Within this material, how many lines have the string "VARCHAR" in them? The answer is a number, with nothing added.
-- -- --
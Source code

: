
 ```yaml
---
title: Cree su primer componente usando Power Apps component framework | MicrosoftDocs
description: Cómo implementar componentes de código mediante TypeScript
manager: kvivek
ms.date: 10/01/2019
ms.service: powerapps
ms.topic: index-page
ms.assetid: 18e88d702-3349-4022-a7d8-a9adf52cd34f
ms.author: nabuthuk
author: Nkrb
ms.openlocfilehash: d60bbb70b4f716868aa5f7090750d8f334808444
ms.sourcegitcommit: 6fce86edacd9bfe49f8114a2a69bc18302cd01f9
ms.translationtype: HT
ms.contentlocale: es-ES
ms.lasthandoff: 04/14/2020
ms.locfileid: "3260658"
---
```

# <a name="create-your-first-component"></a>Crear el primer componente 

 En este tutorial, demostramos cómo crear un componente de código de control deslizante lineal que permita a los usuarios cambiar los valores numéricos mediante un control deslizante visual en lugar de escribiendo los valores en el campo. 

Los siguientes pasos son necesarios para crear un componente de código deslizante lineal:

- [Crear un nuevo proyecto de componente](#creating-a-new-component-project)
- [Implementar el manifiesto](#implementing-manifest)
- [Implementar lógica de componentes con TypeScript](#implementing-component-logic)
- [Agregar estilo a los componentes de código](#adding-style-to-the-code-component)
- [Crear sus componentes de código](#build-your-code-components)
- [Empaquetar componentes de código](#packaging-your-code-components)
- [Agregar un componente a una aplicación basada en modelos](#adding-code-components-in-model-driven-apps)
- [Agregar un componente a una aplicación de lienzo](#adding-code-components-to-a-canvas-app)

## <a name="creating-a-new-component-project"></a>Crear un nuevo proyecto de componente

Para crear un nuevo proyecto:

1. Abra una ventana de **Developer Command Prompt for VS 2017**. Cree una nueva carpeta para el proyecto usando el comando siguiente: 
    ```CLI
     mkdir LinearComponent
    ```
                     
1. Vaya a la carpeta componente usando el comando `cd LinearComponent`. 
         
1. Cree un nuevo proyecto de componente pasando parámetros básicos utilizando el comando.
-- -- --
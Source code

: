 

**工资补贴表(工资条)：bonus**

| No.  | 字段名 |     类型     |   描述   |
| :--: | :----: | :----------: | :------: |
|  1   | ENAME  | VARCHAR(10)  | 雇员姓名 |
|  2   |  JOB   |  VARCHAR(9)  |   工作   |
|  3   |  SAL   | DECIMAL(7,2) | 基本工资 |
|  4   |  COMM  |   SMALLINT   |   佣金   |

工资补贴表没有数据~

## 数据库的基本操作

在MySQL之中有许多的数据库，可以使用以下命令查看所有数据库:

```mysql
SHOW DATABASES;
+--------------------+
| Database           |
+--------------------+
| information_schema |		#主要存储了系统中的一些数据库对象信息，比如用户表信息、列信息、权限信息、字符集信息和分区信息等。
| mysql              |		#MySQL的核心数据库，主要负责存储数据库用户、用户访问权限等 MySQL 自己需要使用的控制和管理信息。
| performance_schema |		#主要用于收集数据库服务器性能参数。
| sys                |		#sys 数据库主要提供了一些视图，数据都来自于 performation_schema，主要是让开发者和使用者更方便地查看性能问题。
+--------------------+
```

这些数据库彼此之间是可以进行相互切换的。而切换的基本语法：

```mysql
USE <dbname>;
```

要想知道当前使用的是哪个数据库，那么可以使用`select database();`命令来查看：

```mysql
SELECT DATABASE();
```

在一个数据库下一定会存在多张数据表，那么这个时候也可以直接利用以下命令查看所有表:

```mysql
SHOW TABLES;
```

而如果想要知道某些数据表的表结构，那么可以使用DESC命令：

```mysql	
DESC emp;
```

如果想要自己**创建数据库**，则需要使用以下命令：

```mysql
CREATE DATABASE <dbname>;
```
-- -- --
▸ Exercise answer:
2